I have been davening Shacharit before work in a shul that does the Heicha Kedusha on any weekday that they get a minyan. If there is no minyan, they do the Silent Amidah only. I can understand that because the "pressing time" is to finish at about 8:00 AM so people can get to work.

In this situation, I have been saying the first three blessings (including Kedusha) quietly along with the hazzan. This seems like the general practice there since no one throws in any "baruch hu varuch shmo"'s.

That would all make sense and seem self-consistent to me, but when the hazzan gets to l'dor v'dor, the congregants DO say "baruch hu varuch shmo" for that final blessing of the Kedusha (implying that they are not saying the blessing themselves), but then they do not say "Amen", they just roll on silently to Binah. I thought that someone should say "Amen" if they are not making the blessing themselves.

Is this mistaken? Some sources (http://torahmusings.com/2010/11/the-quick-mincha-ii-heicha-kedusha/ siting Biur Halacha 124:2; Aruch Hashulchan, OC 232:6.) state that we should actually go and restart the Amidah over from the beginning. Why is the restarting necessary if we said the first three brachot aloud already? Is this somehow related to not saying Amen? If so, the reasoning eludes me.

The same situation comes up for Musaf on Shabbat and Festivals (and maybe on Rosh Hodesh, I'm not sure).

I have read through how does one do hechi kedusha? and When may one do a Hechi Kedushah? but this inconsistency still does not make sense to me.


  • 2
    I think you're just not hearing them. But welcome, and thanks for asking your question here!
    – Seth J
    Nov 8, 2013 at 5:02

1 Answer 1


I spoke to my Rav about this and he said that one starts over (as stated in the Aruch Hashulchan) for Mincha, but for Shacharit there is Smichat geulah l'tefilah, that is to say that one should continue straight from barchu through the end of the Amidah without a break. Therefore for shacharit you should say all aloud with the chazzan and not say amens, including for kedushah, but for Mincha you should say amen to exclude yourself and then repeat from the beginning of the avot blessing.

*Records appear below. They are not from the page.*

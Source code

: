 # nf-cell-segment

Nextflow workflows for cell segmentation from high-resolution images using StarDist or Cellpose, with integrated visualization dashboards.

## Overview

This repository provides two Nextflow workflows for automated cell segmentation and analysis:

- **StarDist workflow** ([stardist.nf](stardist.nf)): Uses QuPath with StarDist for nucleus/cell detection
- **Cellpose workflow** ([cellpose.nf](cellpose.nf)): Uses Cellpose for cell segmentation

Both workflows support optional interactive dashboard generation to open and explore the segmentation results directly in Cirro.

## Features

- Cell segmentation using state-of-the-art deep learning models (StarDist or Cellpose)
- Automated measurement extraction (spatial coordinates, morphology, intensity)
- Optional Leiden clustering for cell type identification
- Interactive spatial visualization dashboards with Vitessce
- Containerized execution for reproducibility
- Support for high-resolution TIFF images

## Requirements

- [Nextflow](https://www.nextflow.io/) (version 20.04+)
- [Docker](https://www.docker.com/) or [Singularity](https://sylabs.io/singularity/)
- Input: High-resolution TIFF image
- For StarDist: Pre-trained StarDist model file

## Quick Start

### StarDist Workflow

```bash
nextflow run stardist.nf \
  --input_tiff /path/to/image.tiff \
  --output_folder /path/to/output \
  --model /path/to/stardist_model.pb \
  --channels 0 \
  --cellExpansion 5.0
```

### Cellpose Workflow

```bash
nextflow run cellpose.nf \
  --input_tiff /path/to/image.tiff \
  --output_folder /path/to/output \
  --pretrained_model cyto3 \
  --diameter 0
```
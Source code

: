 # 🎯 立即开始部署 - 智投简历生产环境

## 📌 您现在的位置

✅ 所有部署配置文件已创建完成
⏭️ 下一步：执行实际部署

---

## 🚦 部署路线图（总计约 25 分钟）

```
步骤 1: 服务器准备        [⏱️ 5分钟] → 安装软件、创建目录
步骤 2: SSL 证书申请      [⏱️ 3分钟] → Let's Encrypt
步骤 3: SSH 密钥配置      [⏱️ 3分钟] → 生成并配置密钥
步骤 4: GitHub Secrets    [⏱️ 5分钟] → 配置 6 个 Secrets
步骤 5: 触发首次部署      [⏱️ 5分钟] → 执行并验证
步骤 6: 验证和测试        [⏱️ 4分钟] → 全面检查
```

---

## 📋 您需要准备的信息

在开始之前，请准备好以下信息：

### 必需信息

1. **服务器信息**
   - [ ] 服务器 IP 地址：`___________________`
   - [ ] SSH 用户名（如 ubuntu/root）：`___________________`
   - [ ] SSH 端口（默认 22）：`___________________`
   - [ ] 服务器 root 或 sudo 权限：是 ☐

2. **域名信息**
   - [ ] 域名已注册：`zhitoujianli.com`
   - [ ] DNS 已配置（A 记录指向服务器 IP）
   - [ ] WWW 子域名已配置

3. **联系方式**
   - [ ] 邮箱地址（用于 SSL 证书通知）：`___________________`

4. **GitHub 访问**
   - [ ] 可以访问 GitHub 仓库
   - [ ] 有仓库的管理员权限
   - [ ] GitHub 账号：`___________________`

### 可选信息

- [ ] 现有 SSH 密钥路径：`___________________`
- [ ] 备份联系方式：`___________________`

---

  • Not sure how this addresses the question. Why in the question were those praying not answering amen to the third blessing but they were answering baruch hu uvaruch shemo?
    – Double AA
    Dec 24, 2013 at 16:22
  • @user4679 Thank you for taking the trouble to ask your Rav. This is an excellent answer and I will try to get it right! I had no idea that one would do it differently for Shacharit than for Mincha.
    – Mike
    Dec 31, 2013 at 3:06
  • @DoubleAA I suspect that the others that I pray with do not know what the actual halacha is. According to this answer, they are doing it wrong, and should instead be saying that last blessing aloud. This could be a carryover from when they do/did this at Mincha or a carryover from a full repetition. I suspect it is a conflict between 1) they know they are not saying the end of Kedusha aloud and 2) they know they don't say amen in a Heicha Kedusha. I do not want to go in there and tell them all of this. I hope there is not an issue of a berakhah levatalah?
    – Mike
    Dec 31, 2013 at 14:33
  • Also I found this page on various ways the Heicha Kedusha was done over they years. Not an answer but interesting. responsafortoday.com/engsums/5_2.htm
    – Mike
    Dec 31, 2013 at 14:52

You must log in to answer this question.

Not the answer you're looking for? Browse other questions tagged .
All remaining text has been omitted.